John Haynes : Vingt-cinq ans de solitude
14/10/2012
John Haines est né en 1924 en Virginie et s’installe en 1947 dans une cabane en Alaska où il y passera 25 ans avant dans tirer ce bouquin sous-titré Mémoires du Grand Nord. Nous avons donc affaire à un récit de trappeur, une vie de rudesse dans le froid extrême jusqu’à – 40 l’hiver, où l’homme ne doit sa survie qu’à lui-même. Il faut savoir tout faire, tendre des pièges ou tirer le gibier, le dépecer et l’entreposer à l’abri des loups ou autres prédateurs si on veut se nourrir quand vient l’hiver. Savoir construire sa cabane et les multiples abris disséminés sur tout le territoire de chasse qu’on s’est attribué, et qui pourront servir tôt ou tard si l’on s’égare ou si on est pris dans une tempête de pluie ou de neige. Prévoir est le maître mot. Encore un superbe livre sur l’Homme etla Nature, une histoire d’amour vache où la moindre erreur du premier est aussitôt sanctionnée parla seconde. Mais quand l’un et l’autre sont en harmonie le Paradis originel est de nouveau reconstitué. Il y a entre autres, un passage magnifique, où notre héros solitaire ira à la rencontre d’un autre trappeur isolé, passera la nuit dans sa cabane et repartira au matin sans que les deux hommes qui ne se connaissaient pas n’échangent un seul mot, comblés par le seul fait d’avoir côtoyé un semblable pendant quelques heures. Un bouquin à lire absolument tant il est vrai et beau, servi par une écriture magnifique et poétique.

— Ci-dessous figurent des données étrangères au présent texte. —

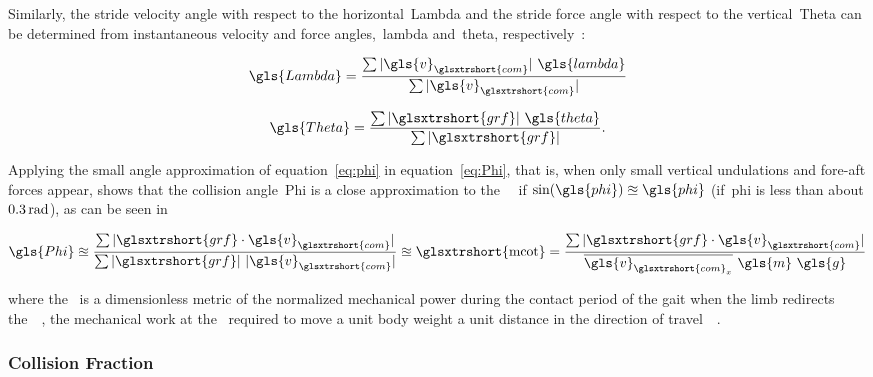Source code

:             Similarly, the stride velocity angle with respect to the horizontal~\gls{Lambda} and the stride force angle with respect to the vertical~\gls{Theta} can be determined from instantaneous velocity and force angles,~\gls{lambda} and~\gls{theta}, respectively~\cite{Lee2011}:

            \begin{align}
                \gls{Lambda} = \frac{\sum\vert\gls{v}_{\glsxtrshort{com}}\vert~\gls{lambda}}{\sum\vert\gls{v}_{\glsxtrshort{com}}\vert}
                \label{eq:Lambda}
            \end{align}

            \begin{align}
                \gls{Theta} = \frac{\sum\vert\glsxtrshort{grf}\vert~\gls{theta}}{\sum\vert\glsxtrshort{grf}\vert}.
                \label{eq:Theta}
            \end{align}
            
            Applying the small angle approximation of equation~\ref{eq:phi} in equation~\ref{eq:Phi}, that is, when only small vertical undulations and fore-aft forces appear, shows that the collision angle~\gls{Phi} is a close approximation to the~~\cite{Lee2011} if$~\textrm{sin}(\gls{phi}) \approxeq \gls{phi}$ (\ie if~\gls{phi} is less than about $0.3\,\textrm{\si{\radian}}$), as can be seen in

            \begin{align}
                \gls{Phi} \approxeq \frac{\sum\vert\glsxtrshort{grf} \cdot \gls{v}_{\glsxtrshort{com}}\vert}{\sum\vert\glsxtrshort{grf}\vert~\vert\gls{v}_{\glsxtrshort{com}}\vert} \approxeq \text{\glsxtrshort{mcot}} = \frac{\sum\vert\glsxtrshort{grf} \cdot \gls{v}_{\glsxtrshort{com}}\vert}{\overline{\gls{v}_{\glsxtrshort{com}_x}}~\gls{m}~\gls{g}}
                \label{eq:mcot}
            \end{align}

            where the~ is a dimensionless metric of the normalized mechanical power during the contact period of the gait when the limb redirects the~~\cite{Lee2013}, \ie the mechanical work at the~ required to move a unit body weight a unit distance in the direction of travel~\cite{Lee2011}~\cite{Cavagna1977}.
            
            \subsubsection{Collision Fraction}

« Je pose mon sac et m’approche, bâton en main. Je lui décoche un coup sec sur le nez qui la fait tomber dans la neige avec des contorsions. Je la retourne vivement sur le dos, cale mon bâton contre sa gorge et la maintiens ainsi d’un pied tout en plaçant l’autre sur sa fine poitrine. Je sens le petit cœur battre à travers la semelle de mon mocassin. Tandis que je me tiens là, penché sur elle, la martre se ranime à moitié et tente de se libérer avec force coups de patte et convulsions. Mais très vite le cœur cesse de battre et le petit corps mince se détend. J’ôte mon pied et le bâton, ouvre les mâchoires du piège et j’étends la martre sur la neige. C’est un mâle, gros et ombre, à la fourrure épaisse. Mieux vaut les trouver déjà mortes et gelées. Je n’aime pas les tuer de cette façon. »
Les commentaires sont fermés.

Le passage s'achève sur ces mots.